Chapitre 31 :
L’entretien n’avait pas duré longtemps. Lucas ne pouvait pas rester plus longtemps et ne pouvait plus repasser pour aujourd’hui à moins d’émettre des soupçons sur lui. Sauf qu’il ne voulait pas car il pensait que cela serait plus facile de contrer mon évasion. Je me demandais s’il le faisait pour mon bien ou pour le sien… quoi que je n’aie pas à douter de lui, Lucas était là pour les autres. Je l’avais bien remarqué avec Pola, même si cela ne tournait pas dans le sens qu’il espérait.
En vérité, peut-être que j’aimais bien plus Lucas que je ne voulais bien le croire, sauf que j’aimais si fort Nathan. Mon monde c’était Nathan et personne d’autre. Cela faisait des années que je gravitais autour de lui, autour de son souvenir et autour de son absence. Je ne l’avais jamais oublié et je n’étais jamais passée à autre chose pendant ses années d’abandon. Puis, même si au début je ressentais plus de haine envers lui que de l’amour, les sentiments restaient toujours là enfouis dans mon cœur. Nathan était mon tout premier amour, il y aurait toujours quelque chose entre nous quoi qu’il arrive. Enfin… je crois. Nathan me disait qu’il m’aimait et il était sincère, je le connaissais suffisamment pour savoir qu’il disait la vérité.

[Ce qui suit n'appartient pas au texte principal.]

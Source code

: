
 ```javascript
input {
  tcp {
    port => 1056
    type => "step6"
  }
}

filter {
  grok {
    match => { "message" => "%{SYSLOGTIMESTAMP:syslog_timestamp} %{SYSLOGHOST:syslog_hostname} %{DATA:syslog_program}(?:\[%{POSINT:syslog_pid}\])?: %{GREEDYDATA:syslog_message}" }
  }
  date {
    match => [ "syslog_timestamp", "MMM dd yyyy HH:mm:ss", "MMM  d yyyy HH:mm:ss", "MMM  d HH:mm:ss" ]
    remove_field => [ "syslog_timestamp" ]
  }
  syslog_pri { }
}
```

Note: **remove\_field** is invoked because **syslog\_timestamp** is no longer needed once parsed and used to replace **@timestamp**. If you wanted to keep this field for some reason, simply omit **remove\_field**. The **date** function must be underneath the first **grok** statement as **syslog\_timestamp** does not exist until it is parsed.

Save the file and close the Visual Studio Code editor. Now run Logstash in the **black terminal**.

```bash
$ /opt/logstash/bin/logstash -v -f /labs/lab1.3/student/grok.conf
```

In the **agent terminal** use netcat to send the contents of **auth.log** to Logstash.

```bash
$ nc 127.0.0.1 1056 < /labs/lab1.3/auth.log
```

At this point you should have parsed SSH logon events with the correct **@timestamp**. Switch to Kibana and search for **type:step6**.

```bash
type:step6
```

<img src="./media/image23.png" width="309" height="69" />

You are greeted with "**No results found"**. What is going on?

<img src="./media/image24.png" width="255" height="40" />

Cela devait faire quelques heures que je me retrouvais à nouveau seule, dans une petite pièce sombre, attachée à une chaise. À moins que cela ne fasse que quelques minutes, le temps passait lentement lorsque l’on avait rien à faire. Ce n’était pas la première fois que je le remarquais, mais cette fois-là fut plus ennuyante et terrifiante que toutes les autres. J’eus une autre pensée qui n’avait pas frayé son chemin dans mon esprit jusqu’à présent : qu’est-ce qu’ils avaient fait de mon téléphone portable ? Je ne voulais pas sembler matérialiste, mais un portable ce n’était pas l’objet le moins cher du marché, et à ce que je savais, je n’étais pas spécialement riche.

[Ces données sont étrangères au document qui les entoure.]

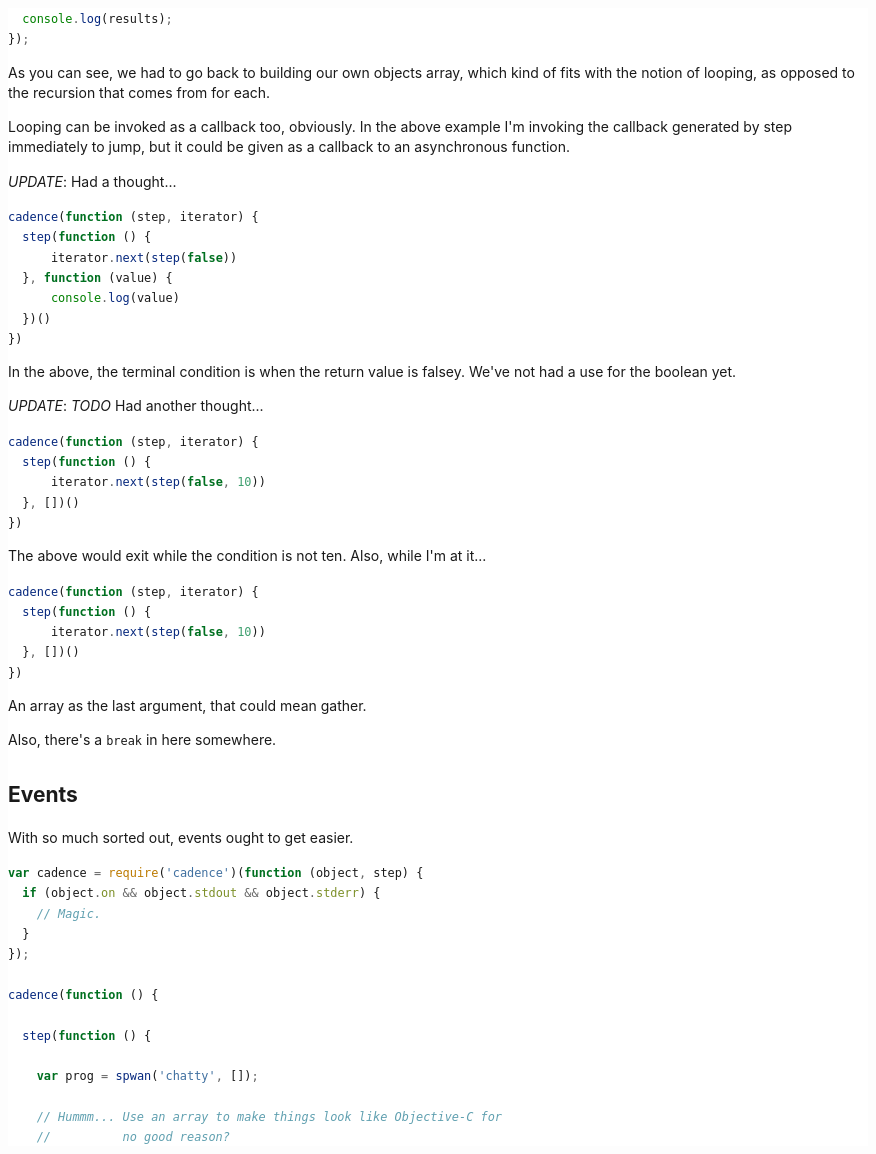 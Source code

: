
 ```javascript
  console.log(results);
});
```

As you can see, we had to go back to building our own objects array, which kind
of fits with the notion of looping, as opposed to the recursion that comes from
for each.

Looping can be invoked as a callback too, obviously. In the above example I'm
invoking the callback generated by step immediately to jump, but it could be
given as a callback to an asynchronous function.

*UPDATE*: Had a thought...

```javascript
cadence(function (step, iterator) {
  step(function () {
      iterator.next(step(false))
  }, function (value) {
      console.log(value)
  })()
})
```

In the above, the terminal condition is when the return value is falsey. We've
not had a use for the boolean yet.

*UPDATE*: *TODO* Had another thought...

```javascript
cadence(function (step, iterator) {
  step(function () {
      iterator.next(step(false, 10))
  }, [])()
})
```

The above would exit while the condition is not ten. Also, while I'm at it...

```javascript
cadence(function (step, iterator) {
  step(function () {
      iterator.next(step(false, 10))
  }, [])()
})
```

An array as the last argument, that could mean gather.

Also, there's a `break` in here somewhere.

## Events

With so much sorted out, events ought to get easier.

```javascript
var cadence = require('cadence')(function (object, step) {
  if (object.on && object.stdout && object.stderr) {
    // Magic.
  }
});

cadence(function () {

  step(function () {

    var prog = spwan('chatty', []);

    // Hummm... Use an array to make things look like Objective-C for
    //          no good reason?
```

Lucas m’avait conseillée de dormir un peu. Malheureusement, j’avais beaucoup trop dormi au cours de cette journée et je ne ressentais en aucun cas le besoin de me reposer. De toute manière, je restais immobile, donc je ne me fatiguais pas. Néanmoins je fermais les yeux. Ouverts et fermés, cela restait la même chose puisque la salle était plongée dans le noir. J’avais froid, peut-être parce s’était la nuit dehors, je n’en savais rien. Le calme qui régnait dans le couloir et dans ma salle me stressait un peu mais je n’osais pas siffloter ou chanter par peur de représailles. Le chef des Deadly Devil m’avait clairement dit qu’il voulait la peau de Nathan, et par conséquent la mienne par-dessus le marché. Je me retrouvais souvent dans des positions compliquées ces derniers temps. Je n’avais pas à être surprise de cela.

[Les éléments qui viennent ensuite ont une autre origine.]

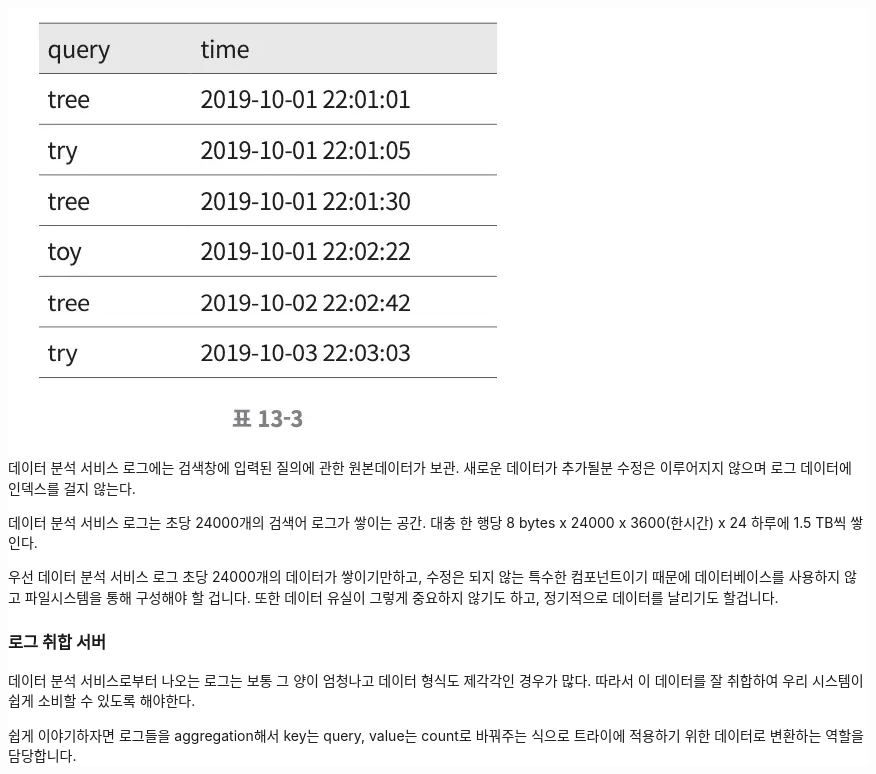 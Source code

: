 ![image.png](./images/image%20(12).png)

데이터 분석 서비스 로그에는 검색창에 입력된 질의에 관한 원본데이터가 보관.
새로운 데이터가 추가될분 수정은 이루어지지 않으며 로그 데이터에 인덱스를 걸지 않는다.


데이터 분석 서비스 로그는 초당 24000개의 검색어 로그가 쌓이는 공간. 
대충 한 행당 8 bytes x 24000 x 3600(한시간) x 24 하루에 1.5 TB씩 쌓인다.

우선 데이터 분석 서비스 로그 초당 24000개의 데이터가 쌓이기만하고, 수정은 되지 않는 특수한 컴포넌트이기 때문에 데이터베이스를 사용하지 않고 파일시스템을 통해 구성해야 할 겁니다. 또한 데이터 유실이 그렇게 중요하지 않기도 하고, 정기적으로 데이터를 날리기도 할겁니다.

### 로그 취합 서버

데이터 분석 서비스로부터 나오는 로그는 보통 그 양이 엄청나고 데이터 형식도 제각각인 경우가 많다. 따라서 이 데이터를 잘 취합하여 우리 시스템이 쉽게 소비할 수 있도록 해야한다.  

쉽게 이야기하자면 로그들을 aggregation해서 key는 query, value는 count로 바꿔주는 식으로 트라이에 적용하기 위한 데이터로 변환하는 역할을 담당합니다.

Nathan commençait à me turlupiner. Pas Nathan en lui-même, mais ce fameux braquage d’il y a quelques années. Je faisais totalement confiance à Nathan et chacun avait sa propre vision des événements qui n’était forcément pas objectif car ils étaient internes dans cette histoire mais aussi car ils n’étaient pas dans le même camp. Peut-être qu’il avait voulu me cacher des choses pour mon propre bien, ce qui ne m’étonnerait pas, loin de là. Il voulait mon bien, plus que beaucoup d’autres gens. Ma confiance était toute à lui ainsi qu’aux gens que j’aimais. Lucas aussi avait cette confiance pour le moment, et s’il tenait vraiment parole, il était peut-être possible que je lui fasse réellement confiance dans la vraie vie. Mais Nathan et le braquage commençaient à m’inquiéter.
J’entendis des pas arriver. Je n’ouvrais toujours pas les yeux mais mes poils commencèrent à se redresser et je contenais mon inquiétude. Il n’y avait normalement pas de personnes qui devaient être présentes la nuit. Enfin, Lucas ne me vantait pas les mérites de son gang pour l’entraide, donc je n’imaginais pas qu’ils fassent comme le mien et qu’ils accueillent les SDF la nuit. Peut-être qu’ils s’investissaient aussi dans le monde plus que louche de la nuit. En réalité, cela ne m’étonnerait même pas puisque ce gang paraissait si mauvais. Comment Lucas pouvait-il en faire partie ? Le gang ne reflétait pas son état d’esprit.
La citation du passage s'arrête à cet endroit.